Assigned task:
A single figure is the whole answer: the number of lines in the records that contain "schema".

Extracted records:

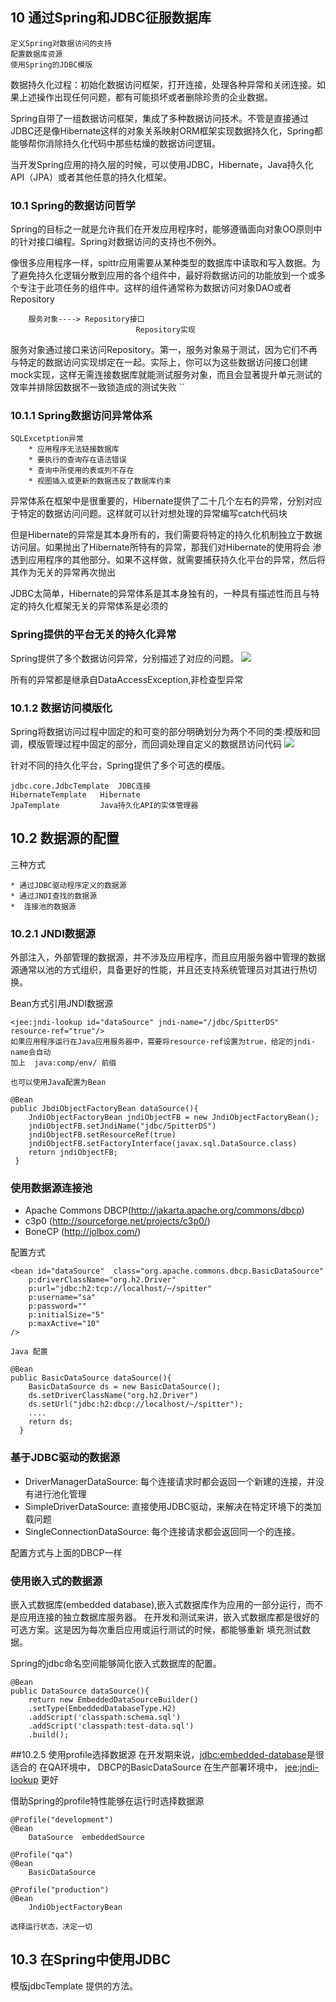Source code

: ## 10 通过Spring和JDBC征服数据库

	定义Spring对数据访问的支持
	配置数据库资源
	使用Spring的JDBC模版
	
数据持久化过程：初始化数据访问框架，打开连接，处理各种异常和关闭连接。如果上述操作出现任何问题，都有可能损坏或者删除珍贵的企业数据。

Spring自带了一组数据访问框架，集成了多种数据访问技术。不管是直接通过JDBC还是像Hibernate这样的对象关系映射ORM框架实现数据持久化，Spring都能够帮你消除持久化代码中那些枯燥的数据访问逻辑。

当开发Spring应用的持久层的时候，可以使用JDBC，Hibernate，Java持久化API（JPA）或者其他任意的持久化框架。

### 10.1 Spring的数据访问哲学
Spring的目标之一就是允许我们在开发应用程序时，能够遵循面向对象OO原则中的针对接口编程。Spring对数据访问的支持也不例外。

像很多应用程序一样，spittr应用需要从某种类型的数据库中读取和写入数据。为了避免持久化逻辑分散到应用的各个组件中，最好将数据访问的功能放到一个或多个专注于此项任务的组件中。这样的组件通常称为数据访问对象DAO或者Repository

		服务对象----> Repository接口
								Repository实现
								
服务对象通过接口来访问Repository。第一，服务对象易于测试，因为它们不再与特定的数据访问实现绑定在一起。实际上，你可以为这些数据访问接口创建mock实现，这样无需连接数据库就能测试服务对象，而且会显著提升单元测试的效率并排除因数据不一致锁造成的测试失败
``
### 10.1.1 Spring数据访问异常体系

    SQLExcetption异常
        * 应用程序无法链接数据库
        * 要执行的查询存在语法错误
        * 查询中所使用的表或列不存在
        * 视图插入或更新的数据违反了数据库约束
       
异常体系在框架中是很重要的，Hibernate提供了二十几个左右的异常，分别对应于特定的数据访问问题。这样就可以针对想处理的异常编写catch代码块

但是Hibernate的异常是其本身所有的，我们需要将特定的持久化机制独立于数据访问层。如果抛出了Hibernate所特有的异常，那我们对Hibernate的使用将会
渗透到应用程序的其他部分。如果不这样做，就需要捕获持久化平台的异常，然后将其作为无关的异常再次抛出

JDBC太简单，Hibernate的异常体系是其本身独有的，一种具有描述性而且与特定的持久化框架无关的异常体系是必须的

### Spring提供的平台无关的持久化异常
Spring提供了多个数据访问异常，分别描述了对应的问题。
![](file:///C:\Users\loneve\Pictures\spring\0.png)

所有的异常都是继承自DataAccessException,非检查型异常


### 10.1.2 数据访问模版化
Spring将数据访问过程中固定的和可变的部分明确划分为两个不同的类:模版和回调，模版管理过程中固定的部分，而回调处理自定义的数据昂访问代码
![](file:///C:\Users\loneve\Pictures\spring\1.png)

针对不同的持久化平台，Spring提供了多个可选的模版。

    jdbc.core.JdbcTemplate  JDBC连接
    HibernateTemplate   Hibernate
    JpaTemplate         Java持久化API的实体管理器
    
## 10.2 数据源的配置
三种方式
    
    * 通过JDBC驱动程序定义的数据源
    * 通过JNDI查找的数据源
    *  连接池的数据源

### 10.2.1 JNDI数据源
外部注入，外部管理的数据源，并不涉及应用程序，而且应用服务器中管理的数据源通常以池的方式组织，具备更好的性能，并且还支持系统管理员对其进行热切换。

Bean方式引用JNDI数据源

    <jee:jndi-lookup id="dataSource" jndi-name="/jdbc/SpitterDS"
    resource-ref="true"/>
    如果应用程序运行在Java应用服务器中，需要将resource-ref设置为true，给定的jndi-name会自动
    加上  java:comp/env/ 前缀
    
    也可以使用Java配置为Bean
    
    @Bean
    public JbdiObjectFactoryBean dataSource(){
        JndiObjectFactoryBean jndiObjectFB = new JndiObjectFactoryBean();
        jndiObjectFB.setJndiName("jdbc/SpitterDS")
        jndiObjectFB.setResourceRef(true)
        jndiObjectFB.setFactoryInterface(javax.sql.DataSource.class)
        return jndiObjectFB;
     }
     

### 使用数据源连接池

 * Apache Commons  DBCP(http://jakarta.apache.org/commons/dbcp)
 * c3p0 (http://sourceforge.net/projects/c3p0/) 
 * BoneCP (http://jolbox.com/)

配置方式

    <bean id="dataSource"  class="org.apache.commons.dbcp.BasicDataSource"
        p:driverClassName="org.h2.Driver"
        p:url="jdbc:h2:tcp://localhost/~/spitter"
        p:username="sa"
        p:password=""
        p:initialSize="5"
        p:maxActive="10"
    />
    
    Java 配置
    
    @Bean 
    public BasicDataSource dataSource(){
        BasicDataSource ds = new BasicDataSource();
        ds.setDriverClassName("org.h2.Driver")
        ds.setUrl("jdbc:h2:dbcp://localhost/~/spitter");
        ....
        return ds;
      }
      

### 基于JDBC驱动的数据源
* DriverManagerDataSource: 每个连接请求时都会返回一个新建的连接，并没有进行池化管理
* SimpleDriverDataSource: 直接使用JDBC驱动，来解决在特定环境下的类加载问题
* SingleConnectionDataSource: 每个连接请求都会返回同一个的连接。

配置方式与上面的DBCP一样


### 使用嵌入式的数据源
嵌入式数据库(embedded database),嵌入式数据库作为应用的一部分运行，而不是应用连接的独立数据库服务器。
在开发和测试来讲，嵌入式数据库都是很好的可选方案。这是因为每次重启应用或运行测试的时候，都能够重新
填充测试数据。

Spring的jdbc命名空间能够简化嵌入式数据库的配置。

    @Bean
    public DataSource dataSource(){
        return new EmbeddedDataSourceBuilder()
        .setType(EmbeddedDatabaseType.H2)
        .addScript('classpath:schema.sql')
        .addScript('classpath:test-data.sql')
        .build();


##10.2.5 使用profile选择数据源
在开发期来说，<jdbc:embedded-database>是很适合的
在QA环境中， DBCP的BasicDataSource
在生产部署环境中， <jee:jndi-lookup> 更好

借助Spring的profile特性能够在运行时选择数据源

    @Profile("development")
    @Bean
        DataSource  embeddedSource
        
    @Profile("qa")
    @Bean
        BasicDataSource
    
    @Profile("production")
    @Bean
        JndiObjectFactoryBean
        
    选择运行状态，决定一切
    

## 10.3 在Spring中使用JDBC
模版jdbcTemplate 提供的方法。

* * *

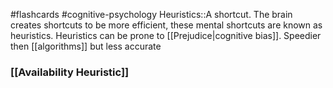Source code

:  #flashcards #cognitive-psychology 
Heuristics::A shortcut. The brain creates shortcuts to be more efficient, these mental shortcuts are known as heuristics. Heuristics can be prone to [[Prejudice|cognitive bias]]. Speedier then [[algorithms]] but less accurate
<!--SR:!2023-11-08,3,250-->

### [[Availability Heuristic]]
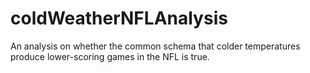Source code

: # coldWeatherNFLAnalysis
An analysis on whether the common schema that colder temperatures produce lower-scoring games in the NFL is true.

Problem solution:
2